In years past, they were local store or business owners, mechanics, or city employees. They lived in the city and worked in the city. Now, due to Duvall's current demographics, they are more often computer programmers, engineers, or other professionals.
They are part of the changing face of the volunteer firefighter.
Today's volunteers are also better trained than their previous counterparts. Training is much more sophisticated, complex, and time-consuming than it used to be.
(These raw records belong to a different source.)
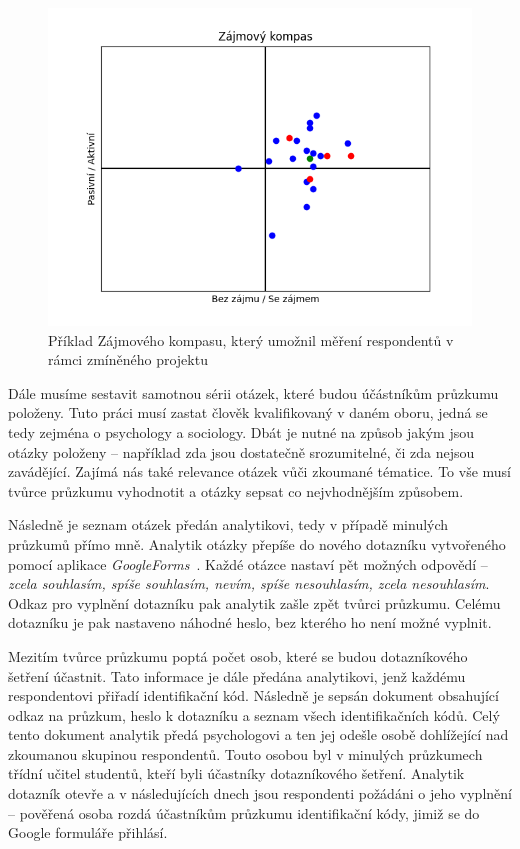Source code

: \begin{figure}[h!]
    \centering
    \includegraphics[width=\textwidth]{images/zajmovykompas.png}
    \caption{Příklad Zájmového kompasu, který umožnil měření respondentů v rámci zmíněného projektu}
    \label{fig:zajmovykompas}
\end{figure}

Dále musíme sestavit samotnou sérii otázek, které budou účástníkům průzkumu položeny. Tuto práci musí zastat člověk kvalifikovaný v daném oboru, jedná se tedy zejména o psychology a sociology. Dbát je nutné na způsob jakým jsou otázky položeny – například zda jsou dostatečně srozumitelné, či zda nejsou zavádějící. Zajímá nás také relevance otázek vůči zkoumané tématice. To vše musí tvůrce průzkumu vyhodnotit a otázky sepsat co nejvhodnějším způsobem.

Následně je seznam otázek předán analytikovi, tedy v případě minulých průzkumů přímo mně. Analytik otázky přepíše do nového dotazníku vytvořeného pomocí aplikace \textit{GoogleForms}~\cite{googleforms}. Každé otázce nastaví pět možných odpovědí – \textit{zcela souhlasím, spíše souhlasím, nevím, spíše nesouhlasím, zcela nesouhlasím}. Odkaz pro vyplnění dotazníku pak analytik zašle zpět tvůrci průzkumu. Celému dotazníku je pak nastaveno náhodné heslo, bez kterého ho není možné vyplnit. 

Mezitím tvůrce průzkumu poptá počet osob, které se budou dotazníkového šetření účastnit. Tato informace je dále předána analytikovi, jenž každému respondentovi přiřadí identifikační kód. Následně je sepsán dokument obsahující odkaz na průzkum, heslo k dotazníku a seznam všech identifikačních kódů. Celý tento dokument analytik předá psychologovi a ten jej odešle osobě dohlížející nad zkoumanou skupinou respondentů. Touto osobou byl v minulých průzkumech třídní učitel studentů, kteří byli účastníky dotazníkového šetření. Analytik dotazník otevře a v následujících dnech jsou respondenti požádáni o jeho vyplnění – pověřená osoba rozdá účastníkům průzkumu identifikační kódy, jimiž se do Google formuláře přihlásí.

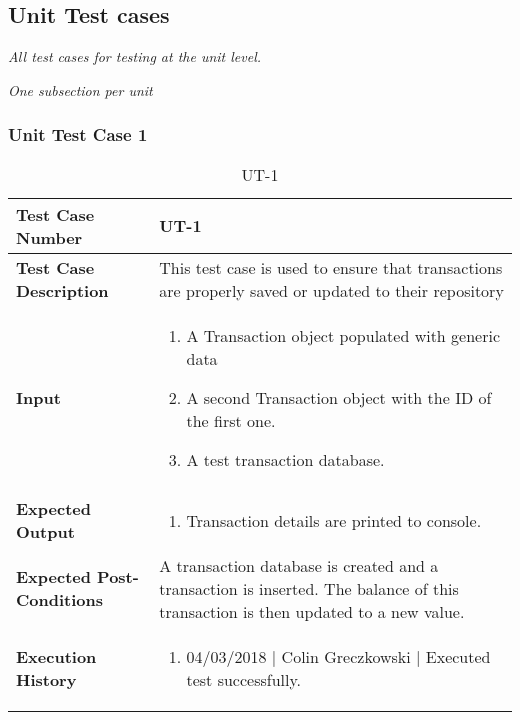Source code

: \documentclass[12pt]{article}
\begin{document}
\subsection{Unit Test cases}

{\it
All test cases for testing at the unit level.
}

{\it
One subsection per unit
}


\subsubsection{Unit Test Case 1} \label{tc:1}
\def\arraystretch{1.5}%
\begin{table}[htbp]
\centering
\caption {UT-1}
\label{UT-1}
\begin{tabularx}{\textwidth}{ | l | X |}
\hline
\textbf{Test Case Number}      &  UT-1                         \\ \hline
\textbf{Test Case Description}    &  This test case is used to ensure that transactions are properly saved or updated to their repository                \\ \hline
\textbf{Input}         & 	\begin{enumerate}
	\item A Transaction object populated with generic data
          \item A second Transaction object with the ID of the first one.
	\item A test transaction database.
\end{enumerate} \\ \hline

\textbf{Expected Output}     & \begin{enumerate}
	\item Transaction details are printed to console.
\end{enumerate} \\ \hline
\textbf{Expected Post-Conditions}           &  A transaction database is created and a transaction is inserted. The balance of this transaction is then updated to a new value.                   \\ \hline
\textbf{Execution History}   &  \begin{enumerate}
	\item 04/03/2018 | Colin Greczkowski | Executed test successfully.
\end {enumerate} \\ \hline
\end{tabularx}
\end{table}
\clearpage
\end{document}
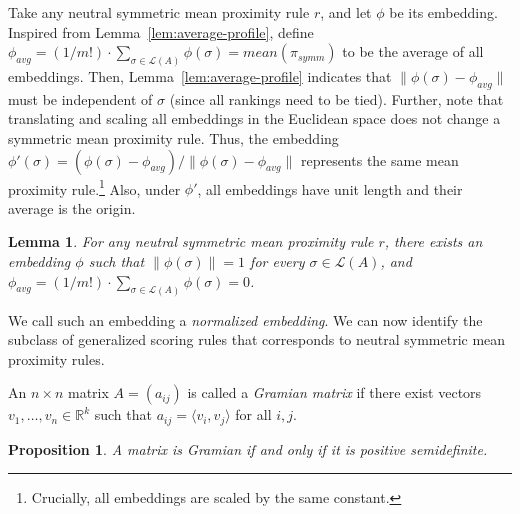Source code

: \documentclass[10pt,letterpaper]{article}
\newcommand{\calL}{{\mathcal{L}}}
\newcommand{\rank}{{\calL(A)}}
\newtheorem{lemma}{Lemma}
\newtheorem{proposition}{Proposition}
\newenvironment{definition}[1][Definition]{\begin{trivlist}
\item[\hskip \labelsep {\bfseries #1}]}{\end{trivlist}}
\begin{document}
Take any neutral symmetric mean proximity rule $r$, and let $\phi$ be its embedding. Inspired from Lemma~\ref{lem:average-profile}, define $\phi_{avg} = (1/{m!}) \cdot \sum_{\sigma \in \rank} \phi(\sigma) = mean(\pi_{symm})$ to be the average of all embeddings. Then, Lemma~\ref{lem:average-profile} indicates that $\|\phi(\sigma)-\phi_{avg}\|$ must be independent of $\sigma$ (since all rankings need to be tied). Further, note that translating and scaling all embeddings in the Euclidean space does not change a symmetric mean proximity rule. Thus, the embedding $\phi'(\sigma) = (\phi(\sigma)-\phi_{avg})/\|\phi(\sigma)-\phi_{avg}\|$ represents the same mean proximity rule.\footnote{Crucially, all embeddings are scaled by the same constant.} Also, under $\phi'$, all embeddings have unit length and their average is the origin. 

\begin{lemma}
For any neutral symmetric mean proximity rule $r$, there exists an embedding $\phi$ such that $\|\phi(\sigma)\| = 1$ for every $\sigma \in \rank$, and $\phi_{avg} = (1/{m!}) \cdot \sum_{\sigma \in \rank} \phi(\sigma) = 0$.
\label{lem:normalized-embedding}
\end{lemma}

We call such an embedding a \emph{normalized embedding}. We can now identify the subclass of generalized scoring rules that corresponds to neutral symmetric mean proximity rules. 
\begin{definition}[Gramian Matrix]
An $n \times n$ matrix $A = (a_{ij})$ is called a \emph{Gramian matrix} if there exist vectors $v_1,\ldots,v_n \in \mathbb{R}^k$ such that $a_{ij} = \langle v_i,v_j \rangle$ for all $i,j$. 
\end{definition}

\begin{proposition}
A matrix is Gramian if and only if it is positive semidefinite.
\label{prop:gramian}
\end{proposition}
\end{document}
Volunteers are also on call most of the time.
The result is, many volunteers don't stay with the department as long either, and that has resulted in a big problem for fire district officials.
"The volunteers are well trained," said Fire District 45 Chief Bud Backer. "But on average, they only see about 50 to 60 calls a year ... then they may quit, so the level of experience that they have is not as high as it should be."
Backer also factors in the busy lifestyles of today's volunteers. "They commute long distances and are involved with Little League or Scouts or are doing other things. They just don't have the time to stay with it."
Backer says it is a continuing problem, since, although there are regular firefighters on staff, the department relies heavily on volunteers. "During calls, a lot of people seem surprised that they are being treated by volunteers," he said. "There seems to be an assumption that we are a fully-staffed department."
He says the department currently has 26 volunteers that are able to respond. Four are in training. Regarding the turnover rate, he said that about 1/3 of the volunteers move, another 1/3 have changes at home, and the remainder get burned out.
But, he says, some of the trainees are looking for experience that would qualify them to be regular firefighters. More volunteers are sorely needed, he said.
Recruiting tests will take place in January and fire training starts the first Wednesday in March with EMT (Emergency Medical Technician) school in September. Fire training takes one night a week and Saturdays and lasts 10 weeks.